Safety Recommendation A-94-106
Synopsis: On august 18, 1993, at 1656 eastern daylight time (EDT), a Douglas DC-8-61 freighter, N814CK, registered to American International Airways (AIA), in., d/b/a Connine Kalitta Services, Inc., and operating as AIA flight 808, collided with level terrain approximately 1/4 mile from the approach end of runway 10, after the captain lost control of the airplane while approaching the Leeward Point Airfield at the U.S. Naval Air Station, Guantanamo Bay, Cuba. The airplane was destroyed by impact forces and postaccident fire, and the three flight crewmembers sustained serious injuries. Visual meteorological conditions prevailed, and an instrument flight rules (IFR) flight plan had been filed.
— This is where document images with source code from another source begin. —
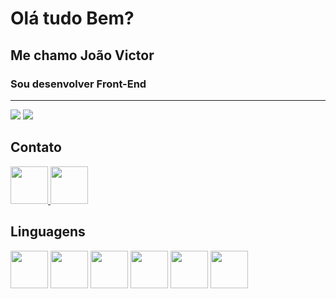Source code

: # Olá tudo Bem?
## Me chamo João Victor
### Sou desenvolver Front-End
----

<img src="https://github-readme-stats.vercel.app/api?username=victorfs32&show_icons=true&theme=tokyonight">

<img src="https://github-readme-stats.vercel.app/api/top-langs/?username=victorfs32&hide_progress=true)](https://github.com/victorfs32/github-readme-stats">

## Contato
<a href="https://www.linkedin.com/in/jo%C3%A3o-victor-fernandes-8b2592249/">
    <img src="https://cdn.jsdelivr.net/gh/devicons/devicon/icons/linkedin/linkedin-original.svg" aligen="center" height="60" width="60">
    </a>
<a href="https://www.instagram.com/victorfs_32/">
    <img src="https://cdn.iconscout.com/icon/free/png-256/instagram-1868978-1583142.png" aligen="center" height="60" width="60">
    </a>

## Linguagens
<div>


<img src="https://cdn.jsdelivr.net/gh/devicons/devicon/icons/css3/css3-original-wordmark.svg" aligen="center" height="60" width="60"/>
<img src="https://cdn.jsdelivr.net/gh/devicons/devicon/icons/html5/html5-original-wordmark.svg" aligen="center" height="60" width="60"/>
<img src="https://cdn.jsdelivr.net/gh/devicons/devicon/icons/react/react-original-wordmark.svg" aligen="center" height="60" width="60"/>
<img src="https://cdn.jsdelivr.net/gh/devicons/devicon/icons/nodejs/nodejs-original.svg" aligen="center" height="60" width="60"/>
<img src="https://cdn.jsdelivr.net/gh/devicons/devicon/icons/javascript/javascript-original.svg" aligen="center" height="60" width="60"/>
<img src="https://cdn.jsdelivr.net/gh/devicons/devicon/icons/bootstrap/bootstrap-original.svg" aligen="center" height="60" width="60"/>     

</div>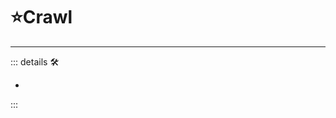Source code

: # ⭐<labor>Crawl</motor>

---

<!-- =================================================== -->
<!-- =================================================== -->
<!-- =================================================== -->
<!-- =================================================== -->
<!-- =================================================== -->
::: details 🛠

-

:::
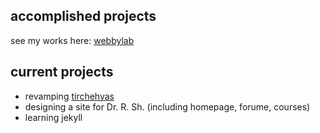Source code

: ## accomplished projects
see my works here:
[webbylab](http://webbylab.ir/works/)
## current projects
- revamping [tirchehyas](http://tirchehyas.com)
- designing a site for Dr. R. Sh. (including homepage, forume, courses)
- learning jekyll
The flight was conducted under 14 code of federal regulations (CFR), part 121, supplemental air carriers, as an international, nonscheduled, military contract flight.
Recommendation: TO THE FEDERAL AVIATION ADMINISTRATION: Expedite the review and upgrade of flight/duty time limitations of the federal aviation regulations to ensure that they incorporate the results of the latest research on fatigue and sleep issues. (Superseded by A-95-110 through -113)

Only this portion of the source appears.